• _Task details_
Please give again, exactly and only, the stretch of lines from the one containing "Age At First" to the end of the entries below.
START Data shown
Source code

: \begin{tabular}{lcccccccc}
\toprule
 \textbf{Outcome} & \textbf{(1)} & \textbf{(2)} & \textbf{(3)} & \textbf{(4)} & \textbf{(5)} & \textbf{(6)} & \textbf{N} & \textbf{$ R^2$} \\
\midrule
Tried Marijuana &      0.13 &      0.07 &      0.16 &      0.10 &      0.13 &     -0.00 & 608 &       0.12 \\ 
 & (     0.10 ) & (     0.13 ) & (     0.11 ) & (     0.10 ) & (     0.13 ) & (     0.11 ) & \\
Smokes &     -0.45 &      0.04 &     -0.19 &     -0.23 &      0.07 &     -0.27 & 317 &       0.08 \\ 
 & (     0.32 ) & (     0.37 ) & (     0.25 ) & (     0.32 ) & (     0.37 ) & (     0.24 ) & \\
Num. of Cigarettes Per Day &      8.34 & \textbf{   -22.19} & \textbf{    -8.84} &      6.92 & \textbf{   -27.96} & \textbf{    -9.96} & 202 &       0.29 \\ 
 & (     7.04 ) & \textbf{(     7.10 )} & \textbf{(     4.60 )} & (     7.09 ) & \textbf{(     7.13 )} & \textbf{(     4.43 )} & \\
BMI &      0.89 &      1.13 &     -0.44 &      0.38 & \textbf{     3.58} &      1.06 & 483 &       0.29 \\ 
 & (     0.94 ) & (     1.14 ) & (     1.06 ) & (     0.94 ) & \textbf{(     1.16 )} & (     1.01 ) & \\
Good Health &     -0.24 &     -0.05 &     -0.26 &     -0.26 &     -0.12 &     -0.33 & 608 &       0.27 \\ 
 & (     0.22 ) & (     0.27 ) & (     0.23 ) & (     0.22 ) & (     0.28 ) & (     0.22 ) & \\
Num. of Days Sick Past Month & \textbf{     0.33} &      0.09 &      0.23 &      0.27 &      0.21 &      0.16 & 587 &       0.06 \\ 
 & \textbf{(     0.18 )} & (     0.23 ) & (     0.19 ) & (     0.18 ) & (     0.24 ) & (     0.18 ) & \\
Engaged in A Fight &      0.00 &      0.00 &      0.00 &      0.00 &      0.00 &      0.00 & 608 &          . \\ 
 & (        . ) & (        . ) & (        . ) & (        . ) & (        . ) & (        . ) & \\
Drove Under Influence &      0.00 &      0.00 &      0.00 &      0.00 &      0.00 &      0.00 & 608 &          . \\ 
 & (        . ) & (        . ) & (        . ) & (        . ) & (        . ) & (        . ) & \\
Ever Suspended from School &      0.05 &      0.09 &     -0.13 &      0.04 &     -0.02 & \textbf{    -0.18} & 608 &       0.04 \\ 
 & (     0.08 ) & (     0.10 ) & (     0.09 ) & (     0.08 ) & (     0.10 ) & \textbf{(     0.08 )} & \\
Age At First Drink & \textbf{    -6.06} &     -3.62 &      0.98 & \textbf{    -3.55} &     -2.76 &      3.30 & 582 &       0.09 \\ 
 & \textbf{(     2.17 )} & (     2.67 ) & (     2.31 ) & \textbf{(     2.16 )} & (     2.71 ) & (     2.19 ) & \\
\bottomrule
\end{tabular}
END Data shown
• _Answer to the problem_
Age At First Drink & \textbf{    -6.06} &     -3.62 &      0.98 & \textbf{    -3.55} &     -2.76 &      3.30 & 582 &       0.09 \\ 
 & \textbf{(     2.17 )} & (     2.67 ) & (     2.31 ) & \textbf{(     2.16 )} & (     2.71 ) & (     2.19 ) & \\
\bottomrule
\end{tabular}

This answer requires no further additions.